Adventurebilities doesn’t give identifying information to other agencies, organisations or anyone else unless one of the following applies:

  • the person has consented;
    – it is required by law or is necessary to protect the rights or property of our organisation or any other individual
    – it will prevent or lessen a serious and imminent threat to somebody’s life or health;
    – it relates to a criminal issue

Where the person we support is unable to provide consent, we will obtain written consent from the Person Responsible (Nominee/Guardian).

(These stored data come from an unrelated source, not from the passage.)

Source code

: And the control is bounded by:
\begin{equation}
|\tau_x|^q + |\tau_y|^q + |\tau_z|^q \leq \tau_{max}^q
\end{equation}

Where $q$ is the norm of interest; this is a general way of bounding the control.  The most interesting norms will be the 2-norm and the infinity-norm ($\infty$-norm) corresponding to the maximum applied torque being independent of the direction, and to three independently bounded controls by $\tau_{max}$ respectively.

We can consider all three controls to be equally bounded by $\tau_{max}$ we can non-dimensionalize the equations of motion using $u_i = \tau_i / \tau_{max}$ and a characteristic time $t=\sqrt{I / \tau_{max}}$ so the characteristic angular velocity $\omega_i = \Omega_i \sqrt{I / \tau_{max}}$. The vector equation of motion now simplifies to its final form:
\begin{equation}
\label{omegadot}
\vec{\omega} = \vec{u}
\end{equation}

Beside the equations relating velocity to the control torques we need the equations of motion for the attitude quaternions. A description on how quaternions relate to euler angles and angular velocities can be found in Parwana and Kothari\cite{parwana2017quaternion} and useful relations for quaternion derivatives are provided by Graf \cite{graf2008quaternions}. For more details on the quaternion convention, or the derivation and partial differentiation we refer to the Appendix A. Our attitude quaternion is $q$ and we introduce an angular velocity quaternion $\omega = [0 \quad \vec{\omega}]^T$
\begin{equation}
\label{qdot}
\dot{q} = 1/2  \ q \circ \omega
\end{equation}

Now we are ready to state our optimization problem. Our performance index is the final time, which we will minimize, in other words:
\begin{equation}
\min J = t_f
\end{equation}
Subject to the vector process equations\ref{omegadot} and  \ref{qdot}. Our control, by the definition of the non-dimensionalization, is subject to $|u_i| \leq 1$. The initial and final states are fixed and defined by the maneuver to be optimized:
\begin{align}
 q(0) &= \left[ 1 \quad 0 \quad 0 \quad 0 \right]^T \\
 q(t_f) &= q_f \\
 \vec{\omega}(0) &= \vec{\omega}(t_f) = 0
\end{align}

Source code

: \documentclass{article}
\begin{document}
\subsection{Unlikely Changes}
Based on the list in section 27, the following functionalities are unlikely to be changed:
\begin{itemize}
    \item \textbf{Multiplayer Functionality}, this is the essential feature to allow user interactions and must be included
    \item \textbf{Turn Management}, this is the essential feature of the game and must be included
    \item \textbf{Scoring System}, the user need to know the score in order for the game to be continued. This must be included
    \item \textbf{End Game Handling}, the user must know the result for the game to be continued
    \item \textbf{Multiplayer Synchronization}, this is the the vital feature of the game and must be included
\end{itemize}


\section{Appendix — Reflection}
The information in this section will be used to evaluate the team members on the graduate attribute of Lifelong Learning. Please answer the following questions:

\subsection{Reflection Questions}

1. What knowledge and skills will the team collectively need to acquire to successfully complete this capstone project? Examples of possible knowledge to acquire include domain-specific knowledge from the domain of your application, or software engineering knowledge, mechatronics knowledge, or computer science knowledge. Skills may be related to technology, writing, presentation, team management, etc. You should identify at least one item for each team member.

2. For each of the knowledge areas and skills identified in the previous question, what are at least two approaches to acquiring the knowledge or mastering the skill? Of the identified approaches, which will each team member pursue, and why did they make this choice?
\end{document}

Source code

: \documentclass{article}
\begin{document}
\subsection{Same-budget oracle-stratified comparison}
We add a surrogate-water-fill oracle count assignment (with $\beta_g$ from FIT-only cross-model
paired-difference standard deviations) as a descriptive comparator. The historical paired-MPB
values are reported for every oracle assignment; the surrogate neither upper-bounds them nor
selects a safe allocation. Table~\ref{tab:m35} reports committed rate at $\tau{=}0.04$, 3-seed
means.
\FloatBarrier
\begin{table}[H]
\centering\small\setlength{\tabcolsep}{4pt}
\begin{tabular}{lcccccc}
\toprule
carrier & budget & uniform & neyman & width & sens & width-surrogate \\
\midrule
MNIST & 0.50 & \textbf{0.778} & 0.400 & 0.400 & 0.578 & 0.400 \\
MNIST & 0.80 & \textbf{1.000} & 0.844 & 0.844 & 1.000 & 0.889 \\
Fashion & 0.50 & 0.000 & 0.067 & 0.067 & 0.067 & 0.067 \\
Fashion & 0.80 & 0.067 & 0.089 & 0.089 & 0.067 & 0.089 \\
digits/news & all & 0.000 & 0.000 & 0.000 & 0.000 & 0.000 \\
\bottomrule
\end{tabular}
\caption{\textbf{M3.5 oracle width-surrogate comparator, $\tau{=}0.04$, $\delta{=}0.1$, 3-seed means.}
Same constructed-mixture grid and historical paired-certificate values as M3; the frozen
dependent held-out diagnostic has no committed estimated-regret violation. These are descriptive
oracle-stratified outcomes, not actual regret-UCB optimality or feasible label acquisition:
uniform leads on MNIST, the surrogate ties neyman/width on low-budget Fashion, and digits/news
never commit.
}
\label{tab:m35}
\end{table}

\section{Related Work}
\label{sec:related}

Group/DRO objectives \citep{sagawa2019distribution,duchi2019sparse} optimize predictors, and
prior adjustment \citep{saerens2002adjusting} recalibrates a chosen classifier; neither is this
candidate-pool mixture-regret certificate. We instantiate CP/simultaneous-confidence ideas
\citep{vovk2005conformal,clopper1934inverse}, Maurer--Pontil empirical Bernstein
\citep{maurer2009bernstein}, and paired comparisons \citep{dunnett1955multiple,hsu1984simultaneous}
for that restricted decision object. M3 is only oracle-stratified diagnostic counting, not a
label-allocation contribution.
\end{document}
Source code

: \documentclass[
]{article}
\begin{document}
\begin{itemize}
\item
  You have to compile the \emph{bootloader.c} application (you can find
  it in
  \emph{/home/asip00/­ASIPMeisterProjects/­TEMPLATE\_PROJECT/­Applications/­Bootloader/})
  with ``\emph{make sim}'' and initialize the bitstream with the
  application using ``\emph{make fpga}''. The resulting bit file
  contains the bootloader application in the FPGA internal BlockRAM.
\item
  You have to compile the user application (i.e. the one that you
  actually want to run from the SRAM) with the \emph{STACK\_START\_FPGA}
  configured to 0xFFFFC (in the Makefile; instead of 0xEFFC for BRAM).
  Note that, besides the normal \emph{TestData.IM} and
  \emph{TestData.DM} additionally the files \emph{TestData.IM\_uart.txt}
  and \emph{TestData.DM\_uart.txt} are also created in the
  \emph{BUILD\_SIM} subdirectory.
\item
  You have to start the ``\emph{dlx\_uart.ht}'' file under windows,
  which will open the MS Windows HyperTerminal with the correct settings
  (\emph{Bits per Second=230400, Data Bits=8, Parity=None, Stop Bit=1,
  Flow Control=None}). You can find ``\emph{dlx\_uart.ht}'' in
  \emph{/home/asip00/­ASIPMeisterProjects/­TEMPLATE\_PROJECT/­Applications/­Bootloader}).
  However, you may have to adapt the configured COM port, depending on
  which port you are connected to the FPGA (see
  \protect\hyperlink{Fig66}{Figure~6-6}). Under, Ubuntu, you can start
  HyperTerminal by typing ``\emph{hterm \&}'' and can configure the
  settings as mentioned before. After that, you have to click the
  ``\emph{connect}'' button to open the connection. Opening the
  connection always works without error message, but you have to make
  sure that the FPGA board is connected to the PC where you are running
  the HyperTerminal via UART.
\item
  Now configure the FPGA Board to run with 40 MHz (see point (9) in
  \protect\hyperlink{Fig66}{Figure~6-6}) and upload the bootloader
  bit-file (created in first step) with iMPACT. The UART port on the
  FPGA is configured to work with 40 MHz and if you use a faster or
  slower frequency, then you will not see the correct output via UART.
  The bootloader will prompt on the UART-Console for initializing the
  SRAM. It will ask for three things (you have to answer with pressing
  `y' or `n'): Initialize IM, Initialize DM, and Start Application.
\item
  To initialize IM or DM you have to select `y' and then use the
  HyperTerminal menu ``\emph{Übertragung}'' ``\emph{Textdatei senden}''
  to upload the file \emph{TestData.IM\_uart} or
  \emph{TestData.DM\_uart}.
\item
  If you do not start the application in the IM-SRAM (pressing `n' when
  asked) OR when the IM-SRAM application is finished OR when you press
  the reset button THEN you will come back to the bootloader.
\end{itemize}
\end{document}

In some instances verbal consent from a Person Responsible may be necessary and will be documented.

Where there is uncertainty as to the direct benefit of the release of information which does not remove the names of individuals and or other identifying characteristics such as home address, or there is doubt that individuals would not consent to the release of this information we will seek approval from the concerned people or the designated Person Responsible prior to the release of the information.

13.0 Security of Information 
Adventurebilities takes steps to protect the personal information it holds against loss, unauthorised access, use, modification or disclosure and against other misuse.

These steps include:

  • secure handling procedures;
  • placing access restrictions on private files and information so that only the Operations Manager and General Manager have access to these files unless permission is given by these officers to key personnel who require that information to execute their duties;
  • ensuring paper-based documents are stored in locked cabinets when not in use;
  • All electronic files are password protected with restricted access for all electronic files for sensitive and personal information;
  • All servers are protected with firewalls and anti-virus and anti-spyware software that is kept up dated.

When no longer required, personal information is destroyed in a secure manner such as shredding or deleted.

14.0 Privacy Amendment (Notifiable Data Breaches) Act 2017.

In accordance with the Notifiable Data Breaches Adventurebilities will notify affected individuals and the Office of the Australian Information Commissioner when a data breach has occurred and is likely to result in serious harm to individuals whose personal information is involved in the breach.

15.0 Complaints or Concerns in Relation to Privacy 
If a service user has a complaint in relation to privacy, it should be made in writing, directed to Adventurebilities and will be investigated in compliance with our Complaints and Feedback policy. 

16.0 Communication

Communication about this policy should be implemented in a way that suits each person with regard to their cultural background and communication needs e.g. use of an interpreter, translation or easy to read documents.

This policy will be:

  • communicated to all the participants, their carers/family, key internal and external stakeholders of Adventurebilities;
  • communicated to Adventurebilities staff through induction and professional development opportunities;
  • accessible through Adventurebilities.

17.0 Other Related Policies 

  • Individual Planning & Outcomes
  • Complaints & Feedback
  • Rights and Responsibilities
  • Code of Conduct
  • Service Charter

18.0 Policy Review

This entire policy will be reviewed in consultation with people using the service, their families and carers and staff every 3 years or as changes to legislation require.